Like so many other office-dwelling people my age, I have too much lawn and too little time. Fortunately, Dave from down the street can operate every kind of machine, from leaf blowers to industrial cranes, and he stops by our place once a week for about 20 minutes and mows, trims, and blows the grass off the walks. It would take me hours to do a much worse job. Because Dave is Master of the Machines, he makes me Lord of the Lawn for a very fair price.
As Lord of the Lawn, however, there is a great temptation to place myself above it all, barely noticing the living worlds beneath my feet as I tramp out to the gardens or the barns or the compost bin in the course performing other chores for which I am not yet lord but merely a serf with aspirations. But on fine summer days, when the cup of the sky is filled with Rorschach clouds, circling hawks, and darting dragonflies, I lower my exalted self to the lawn to lie on my back to take it all in. From that position, I can hear what Tennyson called “musical hounds of the fairy king” — bees working the white clover.
On the scale of existential pleasure, summer afternoons have exalted rank. Edith Wharton went so far as to declare: “Summer afternoon — summer afternoon; to me those have always been the most beautiful words in the English language.”

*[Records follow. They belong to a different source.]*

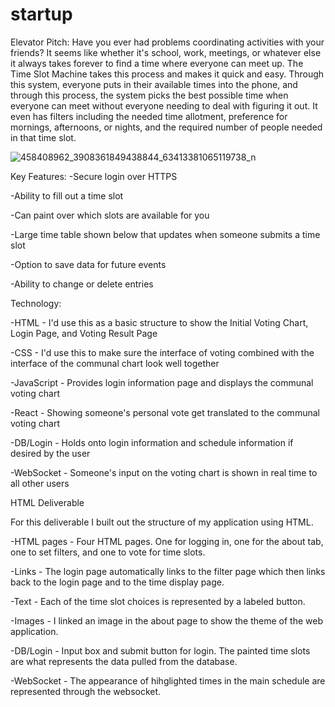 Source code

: # startup

Elevator Pitch:
Have you ever had problems coordinating activities with your friends? It seems like whether it's school, work, meetings, or whatever else it always takes forever to find a time where everyone can meet up. The Time Slot Machine takes this process and makes it quick and easy. Through this system, everyone puts in their available times into the phone, and through this process, the system picks the best possible time when everyone can meet without everyone needing to deal with figuring it out. It even has filters including the needed time allotment, preference for mornings, afternoons, or nights, and the required number of people needed in that time slot. 

![458408962_3908361849438844_63413381065119738_n](https://github.com/user-attachments/assets/4343cc5d-b6ba-4175-a7fa-273d0d87626e)

Key Features:
-Secure login over HTTPS

-Ability to fill out a time slot

-Can paint over which slots are available for you

-Large time table shown below that updates when someone submits a time slot

-Option to save data for future events

-Ability to change or delete entries

Technology:

-HTML - I'd use this as a basic structure to show the Initial Voting Chart, Login Page, and Voting Result Page

-CSS - I'd use this to make sure the interface of voting combined with the interface of the communal chart look well together

-JavaScript - Provides login information page and displays the communal voting chart

-React - Showing someone's personal vote get translated to the communal voting chart

-DB/Login - Holds onto login information and schedule information if desired by the user

-WebSocket - Someone's input on the voting chart is shown in real time to all other users

HTML Deliverable

For this deliverable I built out the structure of my application using HTML.

 -HTML pages - Four HTML pages. One for logging in, one for the about tab, one to set filters, and one to vote for time slots. 

 -Links - The login page automatically links to the filter page which then links back to the login page and to the time display page.
 
 -Text - Each of the time slot choices is represented by a labeled button.
 
 -Images - I linked an image in the about page to show the theme of the web application.
 
 -DB/Login - Input box and submit button for login. The painted time slots are what represents the data pulled from the database.
 
 -WebSocket - The appearance of hihglighted times in the main schedule are represented through the websocket.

But as the sun beats down on the cold-hardened inhabitants of New England, it becomes clear that there are degrees of pleasure for a summer afternoon.
The enhanced summer afternoon involves a hammock, a cool, light drink, and a hot and heavy novel. As for that same afternoon spent bent over under the hot sun, sweating and swatting at biting insects, pulling weeds from the garden beds and walkways? Not so much fun. But even within the not-so-fun experience of weeding under a hot sun, there are still degrees of pleasure.
Pulling those knuckle-pricking thistle stickers among active anthills ranks at the bottom of the weeding pleasure spectrum. And at the top is pulling purslane.